ACTIVITY:
Scan the records below for the word "CSLReferences". Copy each line where it appears.

-------

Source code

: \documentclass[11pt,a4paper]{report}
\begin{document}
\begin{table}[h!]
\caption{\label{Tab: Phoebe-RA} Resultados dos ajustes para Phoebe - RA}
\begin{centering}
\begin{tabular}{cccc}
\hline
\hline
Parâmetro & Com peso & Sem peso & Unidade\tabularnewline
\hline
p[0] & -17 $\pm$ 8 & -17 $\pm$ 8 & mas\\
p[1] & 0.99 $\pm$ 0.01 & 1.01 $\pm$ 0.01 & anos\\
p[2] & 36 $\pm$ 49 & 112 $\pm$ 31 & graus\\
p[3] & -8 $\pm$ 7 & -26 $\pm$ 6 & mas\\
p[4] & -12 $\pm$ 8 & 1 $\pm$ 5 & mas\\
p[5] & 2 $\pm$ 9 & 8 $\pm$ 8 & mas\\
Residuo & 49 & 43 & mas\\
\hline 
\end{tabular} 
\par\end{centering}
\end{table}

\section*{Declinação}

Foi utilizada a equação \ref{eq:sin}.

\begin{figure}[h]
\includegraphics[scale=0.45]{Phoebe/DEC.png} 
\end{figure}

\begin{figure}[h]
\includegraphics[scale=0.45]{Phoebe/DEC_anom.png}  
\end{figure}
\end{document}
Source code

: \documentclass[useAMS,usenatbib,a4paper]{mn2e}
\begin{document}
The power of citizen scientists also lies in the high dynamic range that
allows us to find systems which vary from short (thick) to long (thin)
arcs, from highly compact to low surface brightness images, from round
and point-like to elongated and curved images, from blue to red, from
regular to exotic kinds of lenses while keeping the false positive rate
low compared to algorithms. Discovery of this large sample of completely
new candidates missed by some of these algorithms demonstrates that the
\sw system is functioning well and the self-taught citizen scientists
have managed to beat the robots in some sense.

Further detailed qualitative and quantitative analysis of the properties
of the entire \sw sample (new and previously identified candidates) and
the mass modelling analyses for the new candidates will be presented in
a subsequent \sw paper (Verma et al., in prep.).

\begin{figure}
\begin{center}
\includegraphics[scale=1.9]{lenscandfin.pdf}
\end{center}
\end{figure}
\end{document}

-------

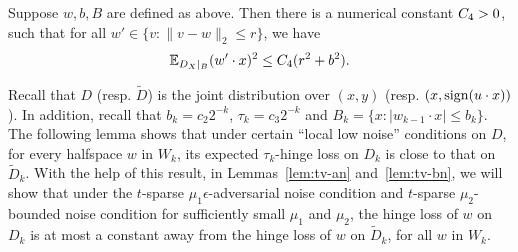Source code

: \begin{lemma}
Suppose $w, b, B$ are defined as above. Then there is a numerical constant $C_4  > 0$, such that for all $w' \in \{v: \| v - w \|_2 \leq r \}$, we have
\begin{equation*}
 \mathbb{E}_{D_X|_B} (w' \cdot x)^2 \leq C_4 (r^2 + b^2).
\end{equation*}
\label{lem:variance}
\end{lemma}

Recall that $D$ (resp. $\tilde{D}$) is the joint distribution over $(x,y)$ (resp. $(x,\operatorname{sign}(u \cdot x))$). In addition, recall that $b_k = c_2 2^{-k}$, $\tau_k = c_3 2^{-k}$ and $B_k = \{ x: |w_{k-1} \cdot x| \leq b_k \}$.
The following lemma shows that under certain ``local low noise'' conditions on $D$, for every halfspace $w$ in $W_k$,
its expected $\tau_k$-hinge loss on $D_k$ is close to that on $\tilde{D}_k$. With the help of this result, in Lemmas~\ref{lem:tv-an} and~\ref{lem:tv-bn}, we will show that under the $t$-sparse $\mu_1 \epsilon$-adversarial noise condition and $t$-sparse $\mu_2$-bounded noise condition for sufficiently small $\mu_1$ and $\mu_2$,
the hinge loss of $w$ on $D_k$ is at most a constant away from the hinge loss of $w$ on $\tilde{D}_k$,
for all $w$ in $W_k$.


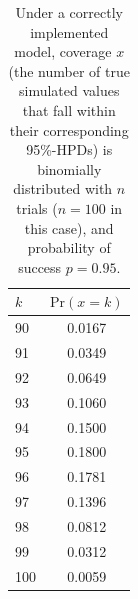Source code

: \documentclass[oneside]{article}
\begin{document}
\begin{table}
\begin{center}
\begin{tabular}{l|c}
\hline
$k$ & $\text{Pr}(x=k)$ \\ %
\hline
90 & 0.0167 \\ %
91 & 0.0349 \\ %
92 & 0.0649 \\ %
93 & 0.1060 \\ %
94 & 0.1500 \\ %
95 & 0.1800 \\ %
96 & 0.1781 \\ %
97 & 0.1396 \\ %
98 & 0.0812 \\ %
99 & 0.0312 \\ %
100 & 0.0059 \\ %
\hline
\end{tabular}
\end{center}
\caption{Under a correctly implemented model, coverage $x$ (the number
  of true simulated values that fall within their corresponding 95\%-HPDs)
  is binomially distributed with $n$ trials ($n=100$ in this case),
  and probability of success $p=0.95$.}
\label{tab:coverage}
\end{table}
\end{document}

-------

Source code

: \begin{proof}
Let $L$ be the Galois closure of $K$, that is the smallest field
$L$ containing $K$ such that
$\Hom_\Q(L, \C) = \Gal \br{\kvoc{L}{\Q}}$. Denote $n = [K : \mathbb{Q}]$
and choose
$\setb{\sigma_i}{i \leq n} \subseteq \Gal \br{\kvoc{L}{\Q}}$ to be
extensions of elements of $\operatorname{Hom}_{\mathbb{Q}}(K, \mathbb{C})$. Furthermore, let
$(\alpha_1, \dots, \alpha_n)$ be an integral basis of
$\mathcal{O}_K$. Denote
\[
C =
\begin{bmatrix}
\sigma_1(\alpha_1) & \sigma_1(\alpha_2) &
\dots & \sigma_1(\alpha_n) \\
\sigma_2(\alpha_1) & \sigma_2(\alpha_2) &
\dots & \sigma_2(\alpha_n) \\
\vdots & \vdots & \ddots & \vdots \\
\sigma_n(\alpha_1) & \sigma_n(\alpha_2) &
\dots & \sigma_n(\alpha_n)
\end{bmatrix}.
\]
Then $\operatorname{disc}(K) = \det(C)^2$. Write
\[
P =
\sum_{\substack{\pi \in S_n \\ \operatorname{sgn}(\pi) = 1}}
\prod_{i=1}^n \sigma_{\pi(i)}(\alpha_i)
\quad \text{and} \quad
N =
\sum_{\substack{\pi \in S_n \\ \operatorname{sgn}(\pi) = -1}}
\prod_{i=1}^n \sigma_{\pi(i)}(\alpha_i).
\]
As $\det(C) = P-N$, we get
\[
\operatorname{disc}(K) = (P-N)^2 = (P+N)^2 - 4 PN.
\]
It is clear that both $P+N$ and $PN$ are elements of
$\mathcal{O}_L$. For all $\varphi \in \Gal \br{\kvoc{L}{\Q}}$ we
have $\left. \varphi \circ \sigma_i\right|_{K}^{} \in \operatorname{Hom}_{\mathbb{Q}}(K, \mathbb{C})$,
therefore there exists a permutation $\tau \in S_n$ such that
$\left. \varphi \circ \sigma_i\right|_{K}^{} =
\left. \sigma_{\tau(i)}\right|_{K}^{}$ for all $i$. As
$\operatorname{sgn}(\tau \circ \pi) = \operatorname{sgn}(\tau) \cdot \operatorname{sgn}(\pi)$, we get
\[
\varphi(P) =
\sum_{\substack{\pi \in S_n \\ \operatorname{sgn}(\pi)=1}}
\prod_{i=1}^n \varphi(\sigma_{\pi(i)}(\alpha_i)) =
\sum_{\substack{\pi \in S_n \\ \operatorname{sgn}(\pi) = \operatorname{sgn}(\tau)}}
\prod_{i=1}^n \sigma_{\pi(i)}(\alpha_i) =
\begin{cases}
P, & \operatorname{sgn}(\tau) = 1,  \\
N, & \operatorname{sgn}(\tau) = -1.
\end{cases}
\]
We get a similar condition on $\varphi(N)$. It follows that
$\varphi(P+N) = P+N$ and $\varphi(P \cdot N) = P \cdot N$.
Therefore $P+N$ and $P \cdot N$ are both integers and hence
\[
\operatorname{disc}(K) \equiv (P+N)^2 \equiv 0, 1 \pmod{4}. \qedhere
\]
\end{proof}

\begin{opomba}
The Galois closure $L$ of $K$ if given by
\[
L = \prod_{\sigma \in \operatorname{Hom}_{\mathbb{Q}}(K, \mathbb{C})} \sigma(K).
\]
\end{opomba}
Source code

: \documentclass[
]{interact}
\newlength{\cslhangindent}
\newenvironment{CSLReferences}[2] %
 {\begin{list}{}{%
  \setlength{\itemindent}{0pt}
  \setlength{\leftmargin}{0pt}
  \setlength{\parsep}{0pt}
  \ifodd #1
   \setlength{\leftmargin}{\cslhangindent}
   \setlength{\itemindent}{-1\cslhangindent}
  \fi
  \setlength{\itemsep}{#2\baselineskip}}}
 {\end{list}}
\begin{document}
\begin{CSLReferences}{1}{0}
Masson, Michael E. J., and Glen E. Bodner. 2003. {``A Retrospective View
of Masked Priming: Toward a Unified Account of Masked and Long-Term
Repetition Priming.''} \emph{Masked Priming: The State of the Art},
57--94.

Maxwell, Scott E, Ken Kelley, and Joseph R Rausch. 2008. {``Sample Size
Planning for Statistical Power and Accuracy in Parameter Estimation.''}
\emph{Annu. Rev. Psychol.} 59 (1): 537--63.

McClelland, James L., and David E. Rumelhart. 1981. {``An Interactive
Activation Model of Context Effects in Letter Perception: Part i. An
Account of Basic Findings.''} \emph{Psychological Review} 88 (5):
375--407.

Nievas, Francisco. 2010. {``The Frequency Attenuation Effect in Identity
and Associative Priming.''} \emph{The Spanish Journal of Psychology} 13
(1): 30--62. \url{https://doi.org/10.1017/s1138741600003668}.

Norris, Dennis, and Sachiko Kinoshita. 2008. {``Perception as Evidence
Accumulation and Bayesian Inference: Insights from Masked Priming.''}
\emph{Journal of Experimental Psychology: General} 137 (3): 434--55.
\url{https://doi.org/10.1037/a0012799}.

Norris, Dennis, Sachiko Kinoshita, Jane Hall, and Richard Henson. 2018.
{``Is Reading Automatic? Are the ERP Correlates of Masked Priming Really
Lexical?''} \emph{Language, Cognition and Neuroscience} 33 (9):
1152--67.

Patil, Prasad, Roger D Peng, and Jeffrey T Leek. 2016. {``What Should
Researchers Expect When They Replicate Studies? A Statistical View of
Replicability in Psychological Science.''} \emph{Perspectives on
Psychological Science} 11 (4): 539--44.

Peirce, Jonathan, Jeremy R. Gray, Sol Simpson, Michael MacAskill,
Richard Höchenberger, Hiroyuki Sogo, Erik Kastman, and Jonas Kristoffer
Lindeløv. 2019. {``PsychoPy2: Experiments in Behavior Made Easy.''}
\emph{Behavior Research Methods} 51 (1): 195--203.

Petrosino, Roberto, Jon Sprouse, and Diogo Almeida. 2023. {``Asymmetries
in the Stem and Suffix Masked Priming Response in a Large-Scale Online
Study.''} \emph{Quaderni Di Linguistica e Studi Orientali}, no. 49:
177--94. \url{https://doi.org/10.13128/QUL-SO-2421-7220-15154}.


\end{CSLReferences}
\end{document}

-------

RESULT:
\newenvironment{CSLReferences}[2] %
\begin{CSLReferences}{1}{0}
\end{CSLReferences}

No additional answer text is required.